Once upon a time, I asked my dad if he thought Adam and Eve were real or if it was just a story. I probably asked because I went to a Catholic school and my teachers up to that point always taught Bible stories as though they had literally happened. No one talks about Bible stories as a possible metaphor until high school. But I knew that inbreeding caused birth defects and I might have heard someone saying that the Adam and Eve story was impossible. Anyway, I somehow figured that it didn’t quite make sense for Adam and Eve to have been the first human beings and for the entire human race to have come from the same parents because there would’ve been a lot of inbreeding going on, and come to think of it, there’s and interesting take on evolution …
Anyway, this question came up for me when I was in junior high, i.e. old enough to be fully aware of where babies came from.

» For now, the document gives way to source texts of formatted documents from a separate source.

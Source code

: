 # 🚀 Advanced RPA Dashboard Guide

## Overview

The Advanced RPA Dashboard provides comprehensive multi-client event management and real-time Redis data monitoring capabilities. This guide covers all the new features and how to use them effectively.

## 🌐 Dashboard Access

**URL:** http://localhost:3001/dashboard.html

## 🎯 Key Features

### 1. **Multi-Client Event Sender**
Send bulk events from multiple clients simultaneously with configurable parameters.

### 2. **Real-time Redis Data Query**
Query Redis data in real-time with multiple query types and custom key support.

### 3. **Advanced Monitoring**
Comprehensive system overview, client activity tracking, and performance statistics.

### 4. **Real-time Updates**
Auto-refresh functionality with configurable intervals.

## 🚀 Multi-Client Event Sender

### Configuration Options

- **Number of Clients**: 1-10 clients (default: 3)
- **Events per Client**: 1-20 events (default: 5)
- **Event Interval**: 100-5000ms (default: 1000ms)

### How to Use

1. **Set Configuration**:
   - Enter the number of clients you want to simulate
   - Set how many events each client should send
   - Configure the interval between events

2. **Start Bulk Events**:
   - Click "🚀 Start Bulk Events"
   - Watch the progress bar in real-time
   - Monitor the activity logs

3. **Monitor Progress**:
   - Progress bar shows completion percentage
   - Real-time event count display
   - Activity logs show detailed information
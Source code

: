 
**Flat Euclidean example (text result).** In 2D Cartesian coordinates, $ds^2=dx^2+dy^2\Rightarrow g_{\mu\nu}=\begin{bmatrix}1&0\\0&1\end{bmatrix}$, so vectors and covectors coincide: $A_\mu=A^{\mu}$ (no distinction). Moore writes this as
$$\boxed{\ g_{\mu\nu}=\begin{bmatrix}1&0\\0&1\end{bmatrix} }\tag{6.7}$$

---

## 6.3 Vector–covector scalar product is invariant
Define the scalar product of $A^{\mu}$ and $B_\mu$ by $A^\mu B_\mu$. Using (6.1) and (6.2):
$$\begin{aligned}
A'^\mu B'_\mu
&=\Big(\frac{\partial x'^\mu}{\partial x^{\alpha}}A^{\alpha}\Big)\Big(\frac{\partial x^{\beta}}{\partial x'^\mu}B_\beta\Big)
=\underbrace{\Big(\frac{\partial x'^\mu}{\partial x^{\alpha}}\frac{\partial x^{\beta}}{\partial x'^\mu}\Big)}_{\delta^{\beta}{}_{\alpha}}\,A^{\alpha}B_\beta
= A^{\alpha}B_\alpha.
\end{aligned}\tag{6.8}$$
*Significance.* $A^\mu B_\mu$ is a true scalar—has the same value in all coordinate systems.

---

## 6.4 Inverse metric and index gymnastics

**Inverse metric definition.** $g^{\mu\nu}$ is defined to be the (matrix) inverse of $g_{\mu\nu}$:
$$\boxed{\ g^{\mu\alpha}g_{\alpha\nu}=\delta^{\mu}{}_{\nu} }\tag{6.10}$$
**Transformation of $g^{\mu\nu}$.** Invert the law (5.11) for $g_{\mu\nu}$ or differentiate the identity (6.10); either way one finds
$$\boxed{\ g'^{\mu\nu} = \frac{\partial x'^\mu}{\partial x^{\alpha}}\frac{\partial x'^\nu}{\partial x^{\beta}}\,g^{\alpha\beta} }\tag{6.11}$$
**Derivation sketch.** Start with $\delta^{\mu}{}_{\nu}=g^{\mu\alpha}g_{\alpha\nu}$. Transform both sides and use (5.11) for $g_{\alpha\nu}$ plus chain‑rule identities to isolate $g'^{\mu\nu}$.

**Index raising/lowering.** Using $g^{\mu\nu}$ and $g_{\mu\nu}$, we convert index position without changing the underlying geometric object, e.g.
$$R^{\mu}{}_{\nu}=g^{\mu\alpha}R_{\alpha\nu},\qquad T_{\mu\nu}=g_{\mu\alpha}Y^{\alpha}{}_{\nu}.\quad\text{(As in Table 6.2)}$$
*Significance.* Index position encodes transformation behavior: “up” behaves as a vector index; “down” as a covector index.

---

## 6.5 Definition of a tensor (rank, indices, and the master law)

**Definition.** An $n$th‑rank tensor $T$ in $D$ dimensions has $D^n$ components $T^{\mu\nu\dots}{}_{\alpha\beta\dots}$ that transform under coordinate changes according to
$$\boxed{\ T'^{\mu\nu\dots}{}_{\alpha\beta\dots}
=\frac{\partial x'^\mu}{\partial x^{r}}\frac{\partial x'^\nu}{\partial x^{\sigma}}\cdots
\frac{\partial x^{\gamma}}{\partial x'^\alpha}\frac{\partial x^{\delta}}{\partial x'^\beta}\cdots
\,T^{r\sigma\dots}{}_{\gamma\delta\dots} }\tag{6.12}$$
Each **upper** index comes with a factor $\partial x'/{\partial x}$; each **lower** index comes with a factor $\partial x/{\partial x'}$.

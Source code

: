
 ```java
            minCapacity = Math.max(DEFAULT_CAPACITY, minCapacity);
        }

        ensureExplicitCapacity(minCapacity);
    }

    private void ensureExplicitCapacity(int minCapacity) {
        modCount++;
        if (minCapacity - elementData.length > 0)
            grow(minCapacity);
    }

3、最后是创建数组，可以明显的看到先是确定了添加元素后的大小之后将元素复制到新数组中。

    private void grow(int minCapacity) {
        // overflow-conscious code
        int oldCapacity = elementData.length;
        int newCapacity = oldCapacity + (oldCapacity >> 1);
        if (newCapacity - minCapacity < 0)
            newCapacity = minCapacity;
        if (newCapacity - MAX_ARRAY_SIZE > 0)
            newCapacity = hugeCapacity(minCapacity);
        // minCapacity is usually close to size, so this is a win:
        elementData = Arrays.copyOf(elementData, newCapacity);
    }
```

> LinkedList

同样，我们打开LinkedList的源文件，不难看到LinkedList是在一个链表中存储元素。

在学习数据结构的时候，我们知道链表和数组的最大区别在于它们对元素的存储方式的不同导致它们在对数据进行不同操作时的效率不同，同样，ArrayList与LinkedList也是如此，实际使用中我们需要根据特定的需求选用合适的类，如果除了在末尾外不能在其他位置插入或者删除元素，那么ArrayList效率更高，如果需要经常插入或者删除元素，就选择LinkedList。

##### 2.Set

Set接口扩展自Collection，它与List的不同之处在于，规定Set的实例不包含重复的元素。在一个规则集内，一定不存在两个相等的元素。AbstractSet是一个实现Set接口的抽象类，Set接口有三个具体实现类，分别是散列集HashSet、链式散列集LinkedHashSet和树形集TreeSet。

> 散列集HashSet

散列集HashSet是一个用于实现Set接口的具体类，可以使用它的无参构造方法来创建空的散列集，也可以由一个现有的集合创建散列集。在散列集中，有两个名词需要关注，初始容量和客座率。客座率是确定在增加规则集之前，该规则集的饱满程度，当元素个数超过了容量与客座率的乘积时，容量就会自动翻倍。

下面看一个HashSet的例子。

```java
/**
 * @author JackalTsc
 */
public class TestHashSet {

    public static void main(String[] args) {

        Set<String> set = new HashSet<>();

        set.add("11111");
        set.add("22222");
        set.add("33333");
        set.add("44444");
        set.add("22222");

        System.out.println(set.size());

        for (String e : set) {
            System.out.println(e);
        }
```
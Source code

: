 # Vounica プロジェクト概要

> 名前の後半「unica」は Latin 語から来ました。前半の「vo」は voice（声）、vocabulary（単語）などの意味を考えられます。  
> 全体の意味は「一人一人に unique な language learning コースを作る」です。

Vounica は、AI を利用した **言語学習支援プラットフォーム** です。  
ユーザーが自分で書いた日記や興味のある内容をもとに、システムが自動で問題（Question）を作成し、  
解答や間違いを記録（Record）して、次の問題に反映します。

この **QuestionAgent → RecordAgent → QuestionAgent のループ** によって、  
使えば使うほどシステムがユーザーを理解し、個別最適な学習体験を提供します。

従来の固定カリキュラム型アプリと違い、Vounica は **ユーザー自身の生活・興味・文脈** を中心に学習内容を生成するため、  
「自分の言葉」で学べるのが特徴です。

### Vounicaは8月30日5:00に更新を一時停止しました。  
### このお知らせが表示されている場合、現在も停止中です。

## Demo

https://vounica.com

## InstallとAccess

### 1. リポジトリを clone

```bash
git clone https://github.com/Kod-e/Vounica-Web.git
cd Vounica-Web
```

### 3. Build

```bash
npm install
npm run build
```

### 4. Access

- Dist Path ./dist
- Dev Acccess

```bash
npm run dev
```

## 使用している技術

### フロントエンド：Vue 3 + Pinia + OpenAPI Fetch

My dad, being a doctor and a bit of an intellectual, decided to answer the question in terms of genetics. Knowing what I know now about my dad, I think he didn’t want to say outright that the story probably wasn’t true. It was important to him that his kids learn all the Church had to offer but still be able to think for ourselves. So, he started to explain why he believed that all human beings were related. He was probably making a pretty solid argument for evolution while trying not to cause me to reject the Catholic church entirely.
He started by explaining things about chromosomes. XX and XY. I remember the number 16. And he said that despite all the variation among human beings, there is one thing we all have in common. All of us. Something really great and incontrovertible, I’m sure.
But of course, I don’t remember it.
It happened that as my dad was getting to the important part of his explanation, he mentioned something about sperm and eggs, and at that very instant, my older brother and two of his friends (on whom I had crushes in keeping with the policy of pre-teen girls) walked through the living room and began to snicker at the word “sperm” before heading up the stairs to my brother’s room where they were probably going to play their guitars or do some other heart-wrenchingly cool stuff.
I don’t remember the rest of what my dad said because I spent the next few minutes feeling 100% awkward. I wanted to yell at him for not properly answering my question (Were Adam and Eve real or just a dumb story? It mattered, and I needed to know!) or run upstairs to reassure my brother’s awesome friends that I was not learning about how babies were made but having a very mature intellectual conversation about the origins of humanity.
I didn’t, though. And as I went up to my room to be alone with my mortification, I passed my brother who taunted, “What did you learn about today?”\
To this day, I wonder what trait it is that all humans have in common.